24 mai [1848], mercredi matin, 8 h.

Vous savez, mon cher petit homme, que votre apparition d’hier ne compte pas. Aussi il me faudra un fameux rabibochage aujourd’hui si vous voulez que je ne sois pas très hargneuse et très méchante. Déjà pour commencer j’ai oublié de vous dire bonjour, préoccupée que j’étais de vous dire tout de suite des sottises. Je crois que le carabinier de Charles et le général Hugo [1] sont du même régiment. Peut-être y ferez-vous bien d’y incorporer le gros Abel pour que cela vous soit plus commode quand vous me les faites passer en revue. En attendant les commissions vertueuses et républicaines suffisent pour occuper votre temps, assez pour qu’il ne vous en reste pas une minute pour moi. Voime, voime, vous êtes fort adroit mais c’est grand dommage que vos ficelles soient usées jusqu’à la corde et qu’il soita dangereux d’y suspendre des carabiniers des généraux, voire même des frères du calibre du vôtre.
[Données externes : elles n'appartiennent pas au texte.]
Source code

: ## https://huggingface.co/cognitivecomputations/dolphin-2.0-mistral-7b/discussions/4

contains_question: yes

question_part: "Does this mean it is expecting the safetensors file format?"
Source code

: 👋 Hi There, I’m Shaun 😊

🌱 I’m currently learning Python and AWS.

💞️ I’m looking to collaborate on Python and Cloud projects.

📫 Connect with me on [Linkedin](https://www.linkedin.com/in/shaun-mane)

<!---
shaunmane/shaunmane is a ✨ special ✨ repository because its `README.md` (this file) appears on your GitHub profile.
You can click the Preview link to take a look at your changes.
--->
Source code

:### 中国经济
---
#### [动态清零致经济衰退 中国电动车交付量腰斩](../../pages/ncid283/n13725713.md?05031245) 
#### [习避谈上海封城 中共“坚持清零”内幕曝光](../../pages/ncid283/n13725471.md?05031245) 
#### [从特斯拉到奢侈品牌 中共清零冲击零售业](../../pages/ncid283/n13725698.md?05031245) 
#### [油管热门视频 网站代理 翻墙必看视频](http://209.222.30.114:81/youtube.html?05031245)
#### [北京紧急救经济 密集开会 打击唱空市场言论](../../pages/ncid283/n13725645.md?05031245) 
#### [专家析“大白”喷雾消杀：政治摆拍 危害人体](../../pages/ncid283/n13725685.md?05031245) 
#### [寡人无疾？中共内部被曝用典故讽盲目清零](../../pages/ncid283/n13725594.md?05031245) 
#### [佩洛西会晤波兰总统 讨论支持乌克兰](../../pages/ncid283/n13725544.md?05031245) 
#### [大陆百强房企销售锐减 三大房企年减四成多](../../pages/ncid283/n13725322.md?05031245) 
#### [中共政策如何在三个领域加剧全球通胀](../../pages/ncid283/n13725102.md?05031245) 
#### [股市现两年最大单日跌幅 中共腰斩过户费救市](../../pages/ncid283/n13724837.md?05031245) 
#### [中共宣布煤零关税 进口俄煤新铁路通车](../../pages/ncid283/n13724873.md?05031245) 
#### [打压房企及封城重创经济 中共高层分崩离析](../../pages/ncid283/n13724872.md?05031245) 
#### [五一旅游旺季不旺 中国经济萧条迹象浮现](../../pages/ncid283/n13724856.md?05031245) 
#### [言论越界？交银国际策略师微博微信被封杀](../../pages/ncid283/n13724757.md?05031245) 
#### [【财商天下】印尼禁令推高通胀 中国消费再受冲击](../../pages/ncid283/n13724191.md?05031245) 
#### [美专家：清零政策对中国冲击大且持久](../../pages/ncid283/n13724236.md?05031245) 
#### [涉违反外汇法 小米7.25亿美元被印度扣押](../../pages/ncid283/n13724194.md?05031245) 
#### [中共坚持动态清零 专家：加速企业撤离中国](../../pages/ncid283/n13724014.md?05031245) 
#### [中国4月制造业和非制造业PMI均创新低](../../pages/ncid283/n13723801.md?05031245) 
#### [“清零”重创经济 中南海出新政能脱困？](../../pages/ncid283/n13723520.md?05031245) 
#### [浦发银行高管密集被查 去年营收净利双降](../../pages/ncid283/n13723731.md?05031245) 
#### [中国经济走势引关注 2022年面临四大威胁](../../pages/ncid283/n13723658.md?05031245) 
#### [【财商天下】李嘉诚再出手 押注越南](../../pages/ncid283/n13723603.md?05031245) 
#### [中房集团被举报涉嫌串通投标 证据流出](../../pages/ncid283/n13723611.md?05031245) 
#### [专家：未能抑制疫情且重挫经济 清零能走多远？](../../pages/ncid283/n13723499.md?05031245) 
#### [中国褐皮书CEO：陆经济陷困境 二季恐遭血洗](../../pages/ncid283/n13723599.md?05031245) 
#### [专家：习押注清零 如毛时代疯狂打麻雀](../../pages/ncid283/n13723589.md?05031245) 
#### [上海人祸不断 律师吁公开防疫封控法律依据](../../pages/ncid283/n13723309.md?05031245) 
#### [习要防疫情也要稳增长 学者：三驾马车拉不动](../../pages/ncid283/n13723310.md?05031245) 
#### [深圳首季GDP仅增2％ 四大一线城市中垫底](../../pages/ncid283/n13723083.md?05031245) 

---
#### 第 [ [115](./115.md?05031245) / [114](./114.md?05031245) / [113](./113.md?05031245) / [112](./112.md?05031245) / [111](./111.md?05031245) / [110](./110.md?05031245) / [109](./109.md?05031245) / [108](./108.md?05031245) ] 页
Si vous voulez, nous en fabriqueronsb d’autres, ficelles, à nous deux. En attendant je me fiche de vous et je vous tire la langue, c’est bien fait.

Juliette

BnF, Mss, NAF 16366, f. 195-196
Transcription d’Anne Kieffer assistée de Florence Naugrette

a) « qu’ils soient ».
b) « fabriqueront ».


24 mai [1848], mercredi après-midi, 2 h.

Que faites-vous mon Toto, à qui souriez-vous et à qui pensez-vous dans ce moment-ci ? Je voudrais le savoir au risque de voir l’ombre de mon nez s’allonger indéfiniment et prendre des proportions d’obélisque. Je ne me suis pas habillée pour sortir parce que je pense que vous ne m’emmèneriez pas. Je vais profiter de mon séjour forcé pour travailler à mes chemises de flanelle. De votre côté, mon petit homme, vous devriez travailler à ma culotte, de manière à pouvoir me la livrer très prochainement. Si vous voulez que je vous aide, je ne demande pas mieux, vous n’avez qu’à parler. Vous voyez que je me mets à votre disposition de toutes les manières. Ne me laissez donc pas languir dans une stérile et énervante impatience. Je vous en prie, je vous en supplie. En attendant je t’aime, mon doux adoré, et je fais mille projets plus charmants les uns que les autres. Quand se réaliseront-ils ? Dieu le sait, c’est avec ces projets que je me fais des espérances de bonheur qui me donnent le courage de supporter le présent et de ne pas trop regretter le passé.

Juliette

BnF, Mss, NAF 16366, f. 197-198
Transcription d’Anne Kieffer assistée de Florence Naugrette

Notes

[1Le général Léopold Hugo est le père de Victor Hugo. Cette allusion reste à élucider.